(Stored records)
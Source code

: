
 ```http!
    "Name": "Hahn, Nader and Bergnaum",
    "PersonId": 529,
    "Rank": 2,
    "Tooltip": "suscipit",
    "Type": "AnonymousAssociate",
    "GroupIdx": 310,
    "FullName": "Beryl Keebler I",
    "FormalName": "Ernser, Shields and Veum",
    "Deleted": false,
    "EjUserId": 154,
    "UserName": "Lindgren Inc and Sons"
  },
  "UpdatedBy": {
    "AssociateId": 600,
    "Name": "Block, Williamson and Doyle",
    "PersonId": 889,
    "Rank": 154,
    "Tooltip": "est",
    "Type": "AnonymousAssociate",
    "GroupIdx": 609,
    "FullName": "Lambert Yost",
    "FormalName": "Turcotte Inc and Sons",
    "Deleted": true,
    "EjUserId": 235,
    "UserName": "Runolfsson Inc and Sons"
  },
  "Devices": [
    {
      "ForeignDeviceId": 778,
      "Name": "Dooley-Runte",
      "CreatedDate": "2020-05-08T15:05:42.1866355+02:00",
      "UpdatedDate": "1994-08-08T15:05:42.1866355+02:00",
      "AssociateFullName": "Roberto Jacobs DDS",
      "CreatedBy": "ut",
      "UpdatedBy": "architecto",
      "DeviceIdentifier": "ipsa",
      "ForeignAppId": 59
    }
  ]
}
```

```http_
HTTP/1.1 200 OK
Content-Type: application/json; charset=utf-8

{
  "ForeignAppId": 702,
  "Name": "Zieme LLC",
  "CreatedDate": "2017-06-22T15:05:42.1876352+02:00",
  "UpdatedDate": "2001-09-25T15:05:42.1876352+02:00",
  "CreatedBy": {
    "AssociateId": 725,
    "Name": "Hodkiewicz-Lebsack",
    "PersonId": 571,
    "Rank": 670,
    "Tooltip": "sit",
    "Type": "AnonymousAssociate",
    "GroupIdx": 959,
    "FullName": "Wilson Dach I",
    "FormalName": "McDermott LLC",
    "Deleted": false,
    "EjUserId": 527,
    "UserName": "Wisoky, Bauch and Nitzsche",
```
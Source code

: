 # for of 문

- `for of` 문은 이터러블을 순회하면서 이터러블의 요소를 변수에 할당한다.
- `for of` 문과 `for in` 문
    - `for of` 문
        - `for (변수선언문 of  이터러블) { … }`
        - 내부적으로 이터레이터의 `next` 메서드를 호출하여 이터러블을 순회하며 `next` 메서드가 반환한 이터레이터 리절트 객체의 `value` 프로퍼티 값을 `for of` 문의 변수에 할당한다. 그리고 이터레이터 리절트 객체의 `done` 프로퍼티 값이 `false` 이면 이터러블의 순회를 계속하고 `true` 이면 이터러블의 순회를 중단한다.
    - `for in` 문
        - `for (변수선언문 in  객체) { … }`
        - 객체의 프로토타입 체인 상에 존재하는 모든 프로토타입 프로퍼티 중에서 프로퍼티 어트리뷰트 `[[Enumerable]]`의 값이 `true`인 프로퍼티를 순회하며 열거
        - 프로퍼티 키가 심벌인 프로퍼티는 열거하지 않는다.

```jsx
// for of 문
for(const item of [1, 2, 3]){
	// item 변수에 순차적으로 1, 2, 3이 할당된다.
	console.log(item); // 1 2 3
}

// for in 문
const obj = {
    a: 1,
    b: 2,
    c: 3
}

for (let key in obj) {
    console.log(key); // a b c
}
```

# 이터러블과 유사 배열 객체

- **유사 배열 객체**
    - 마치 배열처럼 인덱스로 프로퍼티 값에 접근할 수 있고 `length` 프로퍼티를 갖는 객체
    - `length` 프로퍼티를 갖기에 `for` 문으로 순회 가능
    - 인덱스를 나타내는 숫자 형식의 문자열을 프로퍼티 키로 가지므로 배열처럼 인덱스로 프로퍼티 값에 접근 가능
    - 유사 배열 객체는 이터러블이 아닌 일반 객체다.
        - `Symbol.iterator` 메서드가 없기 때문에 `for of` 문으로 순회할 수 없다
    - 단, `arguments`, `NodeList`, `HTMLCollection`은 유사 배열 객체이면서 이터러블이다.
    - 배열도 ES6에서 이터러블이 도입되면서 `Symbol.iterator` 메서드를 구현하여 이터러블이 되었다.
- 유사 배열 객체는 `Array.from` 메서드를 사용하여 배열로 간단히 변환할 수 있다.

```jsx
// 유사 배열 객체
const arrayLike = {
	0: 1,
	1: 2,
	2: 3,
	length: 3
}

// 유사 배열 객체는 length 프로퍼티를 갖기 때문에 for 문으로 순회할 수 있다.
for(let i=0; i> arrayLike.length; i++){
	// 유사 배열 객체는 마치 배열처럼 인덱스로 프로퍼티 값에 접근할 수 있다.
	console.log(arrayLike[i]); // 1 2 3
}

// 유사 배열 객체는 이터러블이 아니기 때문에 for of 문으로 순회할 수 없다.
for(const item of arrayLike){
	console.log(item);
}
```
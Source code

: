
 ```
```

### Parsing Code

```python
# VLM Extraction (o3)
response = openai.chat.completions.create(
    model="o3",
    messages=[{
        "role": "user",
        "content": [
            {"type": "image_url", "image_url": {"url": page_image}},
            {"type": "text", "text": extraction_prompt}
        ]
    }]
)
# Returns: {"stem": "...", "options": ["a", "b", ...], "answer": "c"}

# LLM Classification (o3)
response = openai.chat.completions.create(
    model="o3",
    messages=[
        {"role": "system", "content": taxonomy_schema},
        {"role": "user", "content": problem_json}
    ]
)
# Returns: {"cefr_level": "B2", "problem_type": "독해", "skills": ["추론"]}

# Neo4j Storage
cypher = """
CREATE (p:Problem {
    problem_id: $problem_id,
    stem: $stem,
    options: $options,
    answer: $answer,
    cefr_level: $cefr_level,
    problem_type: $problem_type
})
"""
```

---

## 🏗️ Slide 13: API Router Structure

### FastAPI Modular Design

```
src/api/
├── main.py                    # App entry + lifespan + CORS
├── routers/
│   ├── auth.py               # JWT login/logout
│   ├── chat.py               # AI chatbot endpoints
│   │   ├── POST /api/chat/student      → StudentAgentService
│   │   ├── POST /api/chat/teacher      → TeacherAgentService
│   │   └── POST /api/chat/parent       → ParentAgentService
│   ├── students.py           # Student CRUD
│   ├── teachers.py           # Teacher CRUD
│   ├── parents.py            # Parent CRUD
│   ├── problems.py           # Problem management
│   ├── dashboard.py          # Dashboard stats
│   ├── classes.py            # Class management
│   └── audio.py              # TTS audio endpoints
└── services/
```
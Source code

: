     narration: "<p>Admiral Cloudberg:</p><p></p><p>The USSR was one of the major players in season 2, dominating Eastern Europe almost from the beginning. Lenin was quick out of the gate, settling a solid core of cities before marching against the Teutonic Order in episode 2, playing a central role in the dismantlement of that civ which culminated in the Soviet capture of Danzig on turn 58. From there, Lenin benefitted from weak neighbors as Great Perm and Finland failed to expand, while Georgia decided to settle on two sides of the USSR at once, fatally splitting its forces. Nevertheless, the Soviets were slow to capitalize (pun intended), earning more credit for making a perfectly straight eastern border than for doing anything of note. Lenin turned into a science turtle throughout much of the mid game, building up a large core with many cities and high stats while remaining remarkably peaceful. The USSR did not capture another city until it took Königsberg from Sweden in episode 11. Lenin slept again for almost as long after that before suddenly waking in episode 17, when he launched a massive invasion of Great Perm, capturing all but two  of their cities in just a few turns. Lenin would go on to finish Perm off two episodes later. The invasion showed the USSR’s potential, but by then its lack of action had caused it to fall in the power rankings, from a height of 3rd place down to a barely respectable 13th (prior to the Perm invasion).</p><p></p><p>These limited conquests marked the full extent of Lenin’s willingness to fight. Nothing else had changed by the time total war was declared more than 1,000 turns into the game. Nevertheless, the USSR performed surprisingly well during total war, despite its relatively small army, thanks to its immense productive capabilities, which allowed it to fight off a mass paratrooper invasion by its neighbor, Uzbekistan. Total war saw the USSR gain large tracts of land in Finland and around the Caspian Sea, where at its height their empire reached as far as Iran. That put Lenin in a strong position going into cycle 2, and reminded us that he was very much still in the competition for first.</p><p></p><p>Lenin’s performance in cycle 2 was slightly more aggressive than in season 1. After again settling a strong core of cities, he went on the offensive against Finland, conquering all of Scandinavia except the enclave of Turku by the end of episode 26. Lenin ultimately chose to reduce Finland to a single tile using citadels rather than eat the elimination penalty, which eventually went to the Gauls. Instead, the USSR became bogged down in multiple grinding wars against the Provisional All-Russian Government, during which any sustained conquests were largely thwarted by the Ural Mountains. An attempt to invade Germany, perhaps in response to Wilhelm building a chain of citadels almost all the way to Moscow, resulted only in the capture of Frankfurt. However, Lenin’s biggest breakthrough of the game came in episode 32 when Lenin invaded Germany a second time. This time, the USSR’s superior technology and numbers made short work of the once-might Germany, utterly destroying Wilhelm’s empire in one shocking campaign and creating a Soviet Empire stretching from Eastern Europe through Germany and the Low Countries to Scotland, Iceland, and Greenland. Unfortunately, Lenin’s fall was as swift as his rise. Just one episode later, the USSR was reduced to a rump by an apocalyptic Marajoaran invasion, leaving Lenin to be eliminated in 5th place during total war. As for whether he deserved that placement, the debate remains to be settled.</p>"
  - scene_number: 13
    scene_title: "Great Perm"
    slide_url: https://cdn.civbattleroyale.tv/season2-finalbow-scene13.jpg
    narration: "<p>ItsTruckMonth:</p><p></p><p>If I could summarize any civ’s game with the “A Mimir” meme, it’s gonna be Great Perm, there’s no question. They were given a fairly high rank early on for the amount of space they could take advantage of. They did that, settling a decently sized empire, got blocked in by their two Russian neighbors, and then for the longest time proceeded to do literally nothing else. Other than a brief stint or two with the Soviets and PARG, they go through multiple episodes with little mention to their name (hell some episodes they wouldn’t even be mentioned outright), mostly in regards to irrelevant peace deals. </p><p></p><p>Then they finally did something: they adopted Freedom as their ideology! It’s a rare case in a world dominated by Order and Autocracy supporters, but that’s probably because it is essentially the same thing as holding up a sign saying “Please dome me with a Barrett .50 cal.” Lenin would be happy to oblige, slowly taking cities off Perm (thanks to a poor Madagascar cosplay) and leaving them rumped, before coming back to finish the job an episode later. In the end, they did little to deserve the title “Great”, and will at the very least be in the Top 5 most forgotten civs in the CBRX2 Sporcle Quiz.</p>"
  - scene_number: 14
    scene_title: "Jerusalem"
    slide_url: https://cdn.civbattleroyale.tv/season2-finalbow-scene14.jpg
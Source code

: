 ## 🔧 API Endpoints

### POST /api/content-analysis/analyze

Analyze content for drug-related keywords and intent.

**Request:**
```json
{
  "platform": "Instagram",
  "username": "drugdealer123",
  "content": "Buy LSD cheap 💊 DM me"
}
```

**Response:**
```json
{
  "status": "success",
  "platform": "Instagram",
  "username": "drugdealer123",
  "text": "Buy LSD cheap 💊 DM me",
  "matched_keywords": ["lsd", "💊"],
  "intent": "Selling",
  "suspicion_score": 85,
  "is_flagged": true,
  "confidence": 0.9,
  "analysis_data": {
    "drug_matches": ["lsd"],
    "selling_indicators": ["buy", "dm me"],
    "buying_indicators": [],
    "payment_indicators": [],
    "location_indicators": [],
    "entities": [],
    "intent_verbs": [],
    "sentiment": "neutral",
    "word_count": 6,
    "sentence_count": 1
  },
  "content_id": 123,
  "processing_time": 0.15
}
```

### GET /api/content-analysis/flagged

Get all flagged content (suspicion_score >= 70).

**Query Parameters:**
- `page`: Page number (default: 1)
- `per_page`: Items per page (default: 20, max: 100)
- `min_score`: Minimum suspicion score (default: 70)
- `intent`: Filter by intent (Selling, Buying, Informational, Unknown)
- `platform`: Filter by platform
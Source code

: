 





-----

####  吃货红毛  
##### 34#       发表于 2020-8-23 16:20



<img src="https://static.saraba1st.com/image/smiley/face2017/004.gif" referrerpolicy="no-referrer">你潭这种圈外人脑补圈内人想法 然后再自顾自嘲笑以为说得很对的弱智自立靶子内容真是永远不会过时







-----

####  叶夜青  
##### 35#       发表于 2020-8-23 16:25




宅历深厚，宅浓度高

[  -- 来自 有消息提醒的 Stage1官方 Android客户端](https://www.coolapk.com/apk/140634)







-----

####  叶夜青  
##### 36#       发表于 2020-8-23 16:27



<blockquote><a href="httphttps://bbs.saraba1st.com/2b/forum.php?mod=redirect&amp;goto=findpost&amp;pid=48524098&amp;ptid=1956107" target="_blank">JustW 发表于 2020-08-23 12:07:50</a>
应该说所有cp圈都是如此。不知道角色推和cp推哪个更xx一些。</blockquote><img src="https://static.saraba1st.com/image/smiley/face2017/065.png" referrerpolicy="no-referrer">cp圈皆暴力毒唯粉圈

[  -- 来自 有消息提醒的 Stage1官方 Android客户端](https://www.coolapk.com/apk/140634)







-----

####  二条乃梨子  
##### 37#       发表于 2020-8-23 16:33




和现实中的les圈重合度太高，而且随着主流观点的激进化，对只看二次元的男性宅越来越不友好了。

TASK DESCRIPTION - Reproduce only the lines above spanning from the line containing "Filter by platform" through the line containing "发表于 2020-8-23 16:27", word for word.

ANSWER TO THIS TASK -
- `platform`: Filter by platform
Source code

: 





-----

####  吃货红毛  
##### 34#       发表于 2020-8-23 16:20



<img src="https://static.saraba1st.com/image/smiley/face2017/004.gif" referrerpolicy="no-referrer">你潭这种圈外人脑补圈内人想法 然后再自顾自嘲笑以为说得很对的弱智自立靶子内容真是永远不会过时







-----

####  叶夜青  
##### 35#       发表于 2020-8-23 16:25




宅历深厚，宅浓度高

[  -- 来自 有消息提醒的 Stage1官方 Android客户端](https://www.coolapk.com/apk/140634)







-----

####  叶夜青  
##### 36#       发表于 2020-8-23 16:27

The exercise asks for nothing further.